The response must be made up of the lines in the entries below that contain "обучение".
DATA TO USE section start
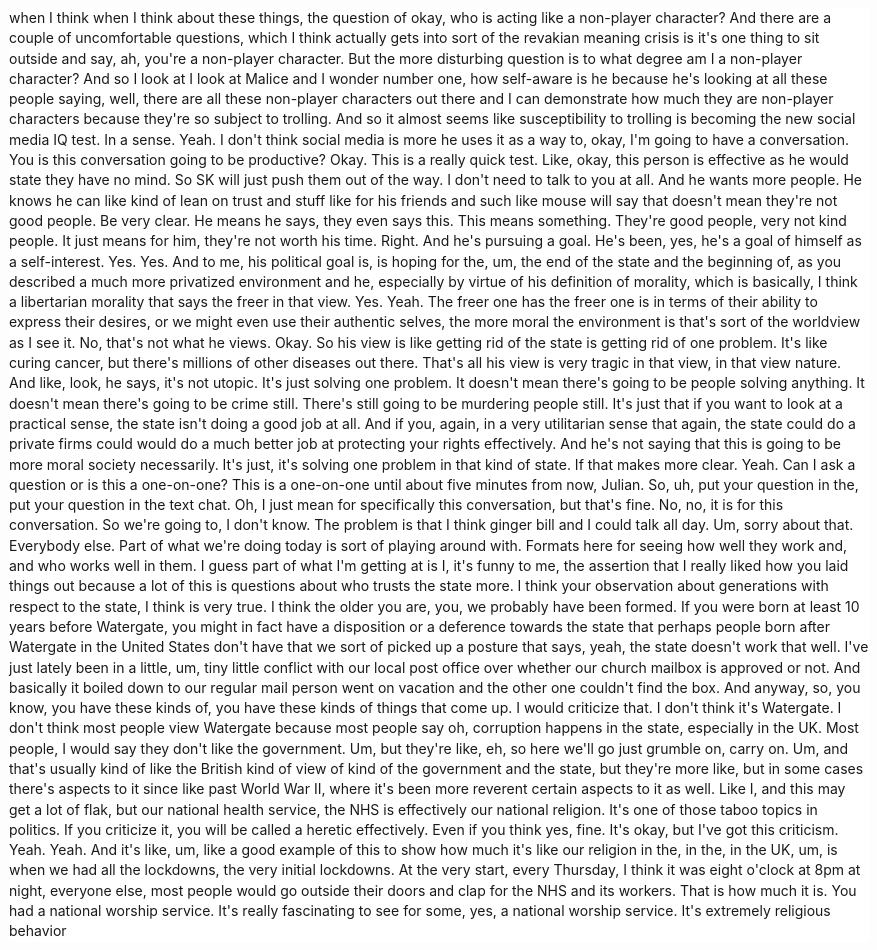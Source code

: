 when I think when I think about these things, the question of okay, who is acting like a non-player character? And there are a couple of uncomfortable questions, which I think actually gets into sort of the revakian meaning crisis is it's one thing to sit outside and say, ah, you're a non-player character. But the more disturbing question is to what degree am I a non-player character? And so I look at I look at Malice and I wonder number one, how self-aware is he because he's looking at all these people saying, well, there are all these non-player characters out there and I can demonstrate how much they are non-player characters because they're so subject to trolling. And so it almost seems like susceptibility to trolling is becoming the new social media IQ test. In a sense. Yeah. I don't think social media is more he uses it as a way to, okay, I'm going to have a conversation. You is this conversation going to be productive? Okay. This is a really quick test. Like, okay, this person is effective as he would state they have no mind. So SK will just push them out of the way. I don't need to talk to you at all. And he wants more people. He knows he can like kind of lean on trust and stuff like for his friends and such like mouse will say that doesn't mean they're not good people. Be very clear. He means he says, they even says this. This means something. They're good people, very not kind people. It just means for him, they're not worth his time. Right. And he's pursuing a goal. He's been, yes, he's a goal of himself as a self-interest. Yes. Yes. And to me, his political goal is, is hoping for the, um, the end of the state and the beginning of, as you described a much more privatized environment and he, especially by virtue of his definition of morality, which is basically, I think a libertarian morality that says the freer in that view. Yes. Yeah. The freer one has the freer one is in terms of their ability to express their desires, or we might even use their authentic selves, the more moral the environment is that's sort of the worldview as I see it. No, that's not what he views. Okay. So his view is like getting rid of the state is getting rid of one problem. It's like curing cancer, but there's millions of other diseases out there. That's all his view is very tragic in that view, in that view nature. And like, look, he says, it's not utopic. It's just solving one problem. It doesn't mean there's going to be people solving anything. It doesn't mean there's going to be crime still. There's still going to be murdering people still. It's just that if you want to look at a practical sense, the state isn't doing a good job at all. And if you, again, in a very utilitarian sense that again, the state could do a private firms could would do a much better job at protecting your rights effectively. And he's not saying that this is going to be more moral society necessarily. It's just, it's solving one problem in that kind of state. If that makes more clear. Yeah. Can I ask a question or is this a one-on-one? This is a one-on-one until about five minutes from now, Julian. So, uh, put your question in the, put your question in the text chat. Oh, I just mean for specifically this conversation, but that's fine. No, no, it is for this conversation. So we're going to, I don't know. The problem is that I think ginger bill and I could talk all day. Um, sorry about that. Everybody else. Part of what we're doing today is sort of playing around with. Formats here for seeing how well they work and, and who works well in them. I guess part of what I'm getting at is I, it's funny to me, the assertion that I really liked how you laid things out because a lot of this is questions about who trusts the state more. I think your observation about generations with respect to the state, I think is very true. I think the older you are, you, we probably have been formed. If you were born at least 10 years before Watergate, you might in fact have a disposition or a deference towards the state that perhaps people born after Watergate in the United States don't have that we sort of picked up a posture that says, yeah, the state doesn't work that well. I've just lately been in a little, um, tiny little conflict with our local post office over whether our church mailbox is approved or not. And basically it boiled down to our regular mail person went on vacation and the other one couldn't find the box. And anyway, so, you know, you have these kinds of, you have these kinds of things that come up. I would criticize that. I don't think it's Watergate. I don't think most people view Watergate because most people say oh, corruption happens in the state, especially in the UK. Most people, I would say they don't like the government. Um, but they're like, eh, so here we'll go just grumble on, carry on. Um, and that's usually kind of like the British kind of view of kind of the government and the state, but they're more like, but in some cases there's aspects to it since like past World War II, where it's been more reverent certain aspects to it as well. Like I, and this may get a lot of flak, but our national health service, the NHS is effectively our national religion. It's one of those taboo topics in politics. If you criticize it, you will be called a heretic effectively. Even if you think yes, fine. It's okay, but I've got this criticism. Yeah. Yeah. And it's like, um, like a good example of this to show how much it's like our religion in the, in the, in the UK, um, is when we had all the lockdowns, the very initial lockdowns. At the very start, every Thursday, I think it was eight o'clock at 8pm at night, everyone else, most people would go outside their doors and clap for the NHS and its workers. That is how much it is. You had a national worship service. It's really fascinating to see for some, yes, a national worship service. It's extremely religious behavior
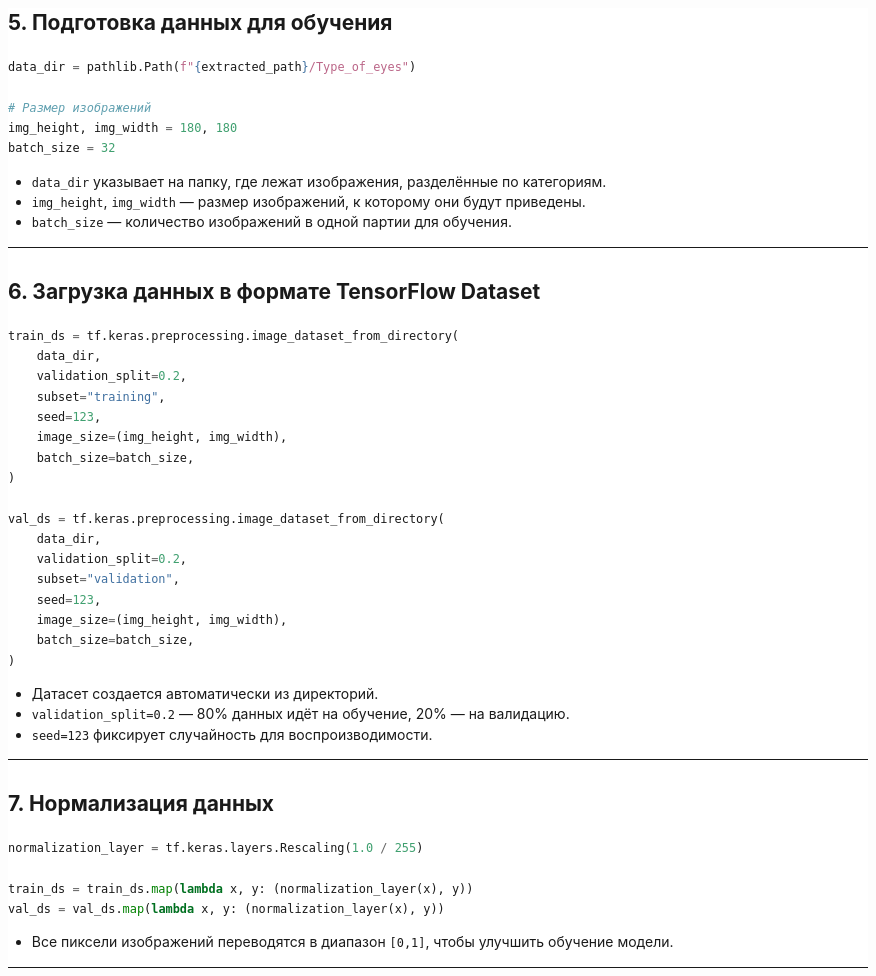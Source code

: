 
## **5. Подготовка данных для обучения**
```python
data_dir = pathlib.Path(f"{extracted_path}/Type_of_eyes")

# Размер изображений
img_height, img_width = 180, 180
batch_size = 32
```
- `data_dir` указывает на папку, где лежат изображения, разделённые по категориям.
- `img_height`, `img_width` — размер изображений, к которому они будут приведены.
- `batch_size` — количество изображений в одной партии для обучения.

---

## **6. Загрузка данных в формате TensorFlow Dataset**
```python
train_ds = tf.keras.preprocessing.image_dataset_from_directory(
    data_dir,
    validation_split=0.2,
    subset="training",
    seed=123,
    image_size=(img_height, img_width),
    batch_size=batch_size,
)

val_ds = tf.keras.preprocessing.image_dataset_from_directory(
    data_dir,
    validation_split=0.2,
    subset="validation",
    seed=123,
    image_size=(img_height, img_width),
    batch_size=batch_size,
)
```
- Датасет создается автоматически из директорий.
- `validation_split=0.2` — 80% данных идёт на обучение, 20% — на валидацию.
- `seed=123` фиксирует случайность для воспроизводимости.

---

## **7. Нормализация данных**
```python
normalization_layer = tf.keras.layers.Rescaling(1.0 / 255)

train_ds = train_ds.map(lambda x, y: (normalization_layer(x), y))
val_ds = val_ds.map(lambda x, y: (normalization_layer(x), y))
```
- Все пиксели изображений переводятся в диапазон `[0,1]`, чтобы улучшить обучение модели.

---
DATA TO USE section end
## FINISHED EXERCISE
- `validation_split=0.2` — 80% данных идёт на обучение, 20% — на валидацию.
- Все пиксели изображений переводятся в диапазон `[0,1]`, чтобы улучшить обучение модели.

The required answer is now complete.